Everything in the listing below from the line containing "For a deeper" through the line containing "# Expert Parallelism" must be repeated exactly; the remaining lines are not wanted.

▶ **DATA IN THIS EXERCISE**:
BEGIN

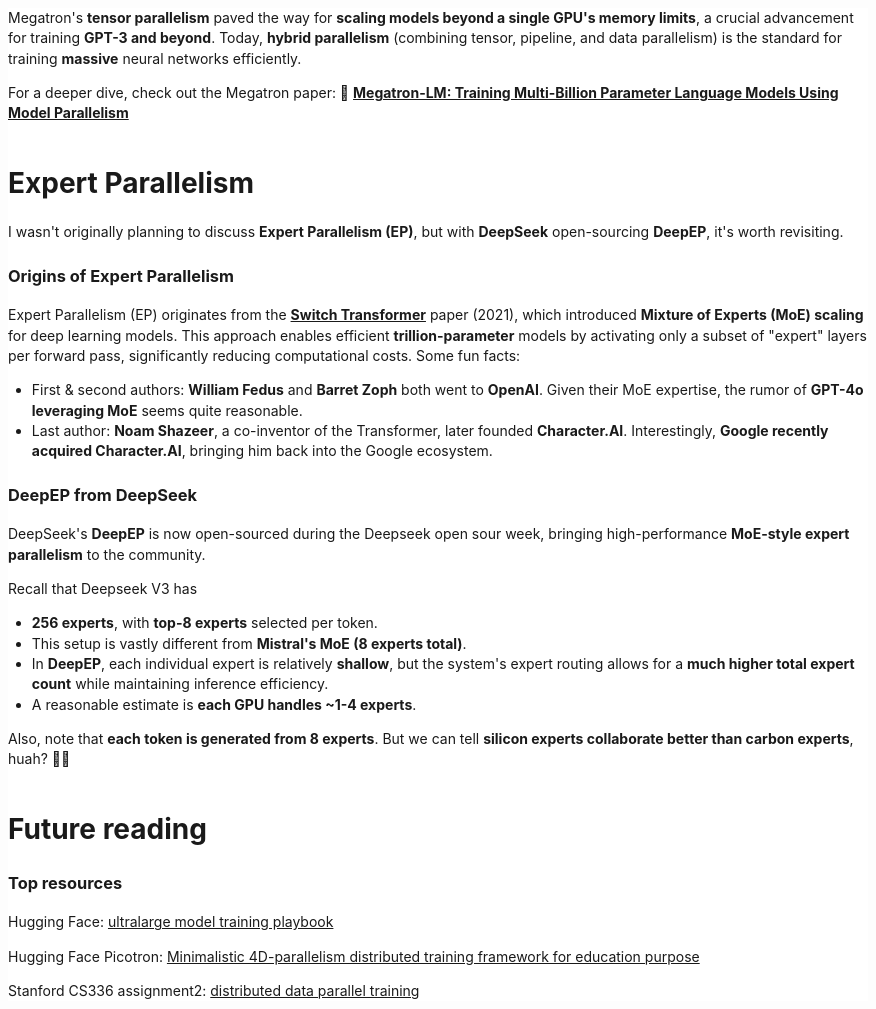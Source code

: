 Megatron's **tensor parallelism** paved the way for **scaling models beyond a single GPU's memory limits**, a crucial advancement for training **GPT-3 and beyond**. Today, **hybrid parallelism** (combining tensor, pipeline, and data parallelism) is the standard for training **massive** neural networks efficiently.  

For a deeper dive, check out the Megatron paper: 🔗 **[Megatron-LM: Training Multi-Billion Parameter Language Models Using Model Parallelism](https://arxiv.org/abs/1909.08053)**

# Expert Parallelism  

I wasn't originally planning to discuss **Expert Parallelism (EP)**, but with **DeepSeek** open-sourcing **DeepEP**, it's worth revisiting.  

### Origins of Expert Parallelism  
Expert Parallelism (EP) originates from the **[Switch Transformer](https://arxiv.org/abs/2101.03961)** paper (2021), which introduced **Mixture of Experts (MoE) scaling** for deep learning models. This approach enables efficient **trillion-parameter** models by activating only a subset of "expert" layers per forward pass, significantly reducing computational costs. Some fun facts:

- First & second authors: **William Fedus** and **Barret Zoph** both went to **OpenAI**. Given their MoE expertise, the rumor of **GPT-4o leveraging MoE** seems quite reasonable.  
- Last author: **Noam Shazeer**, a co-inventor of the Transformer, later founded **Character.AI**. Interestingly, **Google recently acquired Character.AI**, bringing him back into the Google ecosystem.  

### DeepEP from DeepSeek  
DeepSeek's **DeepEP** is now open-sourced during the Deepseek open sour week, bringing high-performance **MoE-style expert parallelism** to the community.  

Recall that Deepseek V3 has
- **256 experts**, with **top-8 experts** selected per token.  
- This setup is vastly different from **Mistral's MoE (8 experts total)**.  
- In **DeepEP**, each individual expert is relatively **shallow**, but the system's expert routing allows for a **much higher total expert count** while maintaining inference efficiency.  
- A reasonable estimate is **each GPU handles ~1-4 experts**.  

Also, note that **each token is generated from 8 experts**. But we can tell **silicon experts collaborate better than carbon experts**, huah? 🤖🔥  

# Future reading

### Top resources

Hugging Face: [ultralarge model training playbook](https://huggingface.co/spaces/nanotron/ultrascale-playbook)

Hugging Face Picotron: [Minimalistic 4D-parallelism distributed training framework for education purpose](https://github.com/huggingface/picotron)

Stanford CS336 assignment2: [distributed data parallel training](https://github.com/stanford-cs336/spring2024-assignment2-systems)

END

▶ **THE ANSWER**:
For a deeper dive, check out the Megatron paper: 🔗 **[Megatron-LM: Training Multi-Billion Parameter Language Models Using Model Parallelism](https://arxiv.org/abs/1909.08053)**

# Expert Parallelism  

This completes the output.